私物化っぷりはもはや伝説!? 競馬でやりたい放題のフジ
下らなすぎて記事にする気はなかったのだが、ファンの間ですでに「伝説」となるほど騒ぎになっているので、本項で触れようと思う。
「伝説」が起こったのは先月3月20日の中山競馬場。この日は皐月賞(G1)の優先出走権をかけたトライアル競走「フジテレビ賞 スプリングS(G2)」が開催された。勝利したのはマウントロブソンで2着がマイネルハニー。1番人気のロードクエストは3着に終わった。僅差の接戦という白熱したレースだった。そう、レースに関しては特に文句はない。
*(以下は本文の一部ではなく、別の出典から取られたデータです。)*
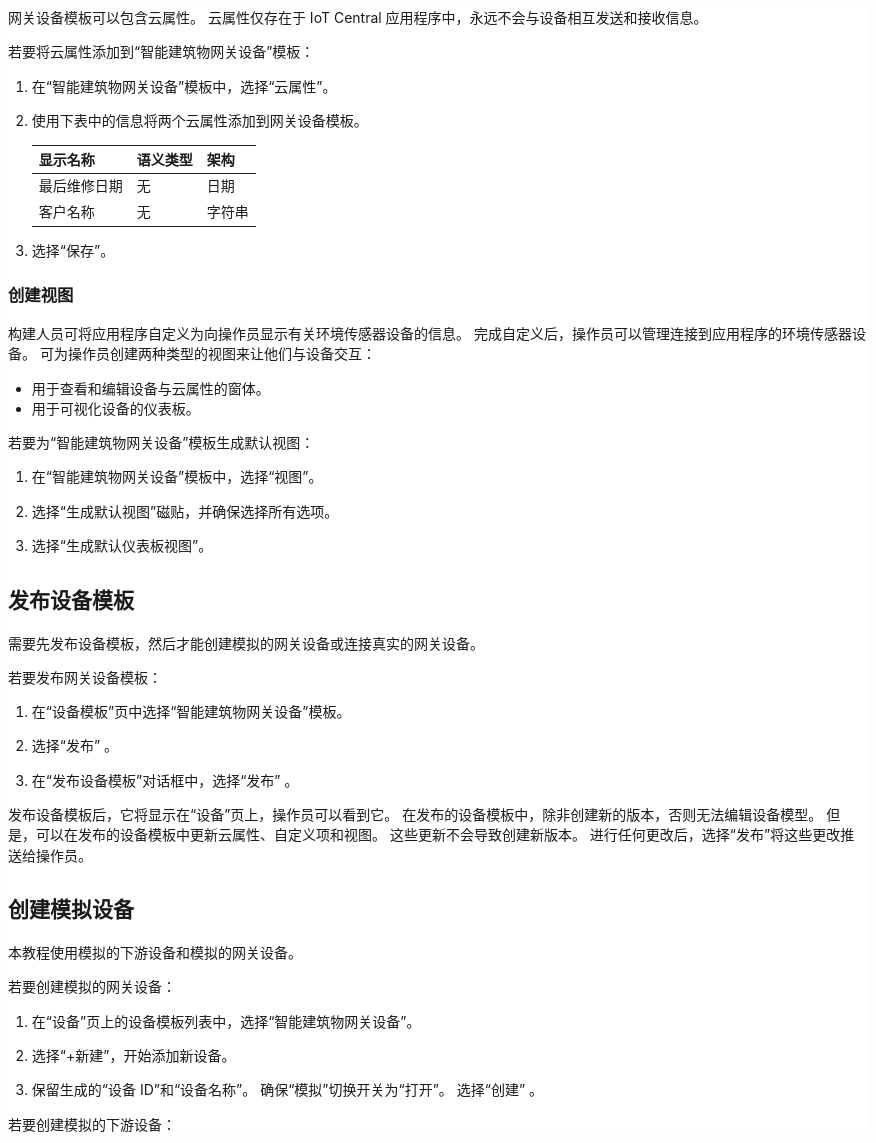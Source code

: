 网关设备模板可以包含云属性。 云属性仅存在于 IoT Central 应用程序中，永远不会与设备相互发送和接收信息。

若要将云属性添加到“智能建筑物网关设备”模板： 

1. 在“智能建筑物网关设备”模板中，选择“云属性”。  

1.  使用下表中的信息将两个云属性添加到网关设备模板。

    | 显示名称      | 语义类型 | 架构 |
    | ----------------- | ------------- | ------ |
    | 最后维修日期 | 无          | 日期   |
    | 客户名称     | 无          | 字符串 |

2. 选择“保存”。 

### <a name="create-views"></a>创建视图

构建人员可将应用程序自定义为向操作员显示有关环境传感器设备的信息。 完成自定义后，操作员可以管理连接到应用程序的环境传感器设备。 可为操作员创建两种类型的视图来让他们与设备交互：

* 用于查看和编辑设备与云属性的窗体。
* 用于可视化设备的仪表板。

若要为“智能建筑物网关设备”模板生成默认视图： 

1. 在“智能建筑物网关设备”模板中，选择“视图”。  

1. 选择“生成默认视图”磁贴，并确保选择所有选项。 

1. 选择“生成默认仪表板视图”。 

## <a name="publish-the-device-template"></a>发布设备模板

需要先发布设备模板，然后才能创建模拟的网关设备或连接真实的网关设备。

若要发布网关设备模板：

1. 在“设备模板”页中选择“智能建筑物网关设备”模板。  

2. 选择“发布”  。

3. 在“发布设备模板”对话框中，选择“发布”   。

发布设备模板后，它将显示在“设备”页上，操作员可以看到它。  在发布的设备模板中，除非创建新的版本，否则无法编辑设备模型。 但是，可以在发布的设备模板中更新云属性、自定义项和视图。 这些更新不会导致创建新版本。 进行任何更改后，选择“发布”将这些更改推送给操作员。 

## <a name="create-the-simulated-devices"></a>创建模拟设备

本教程使用模拟的下游设备和模拟的网关设备。

若要创建模拟的网关设备：

1. 在“设备”页上的设备模板列表中，选择“智能建筑物网关设备”。  

1. 选择“+新建”，开始添加新设备。

1. 保留生成的“设备 ID”和“设备名称”。   确保“模拟”切换开关为“打开”。   选择“创建”  。

若要创建模拟的下游设备：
ファンの間で「伝説」となったのはこのスプリングSの「本馬場入場」である。地下馬道から出走馬たちがコースに登場し、スタート地点まで「返し馬」を行う。荘厳なクラシック調の音楽の中、グリーンチャンネルと提携するラジオNIKKEIの実況アナウンサーが各馬の紹介を行う。それが普通だ。
しかし、その日の本馬場入場は違った。出走馬のコース登場とともに流れてきたのは、なんとも「ポップ」な曲だった。その前の「中山競馬場、皐月に春呼ぶトライアル、フジテレビ賞スプリングS、本馬場入場です」という、普段あまり耳にしない「煽り」実況が入った時点で違和感はあったのだが……。
聞いてみると、メロディはどんどんリズミカルになって、ついには女の子たちの「歌声」までついてしまった。実はこの曲、アイドルグループ乃木坂46の曲「革命の馬」だったのだ。アイドルの、いかにもAKBグループらしい軽い音楽(しかも歌詞つき)が流れたので「何かの間違いじゃないか」と思うファンで競馬場とWINSがざわめいたらしい。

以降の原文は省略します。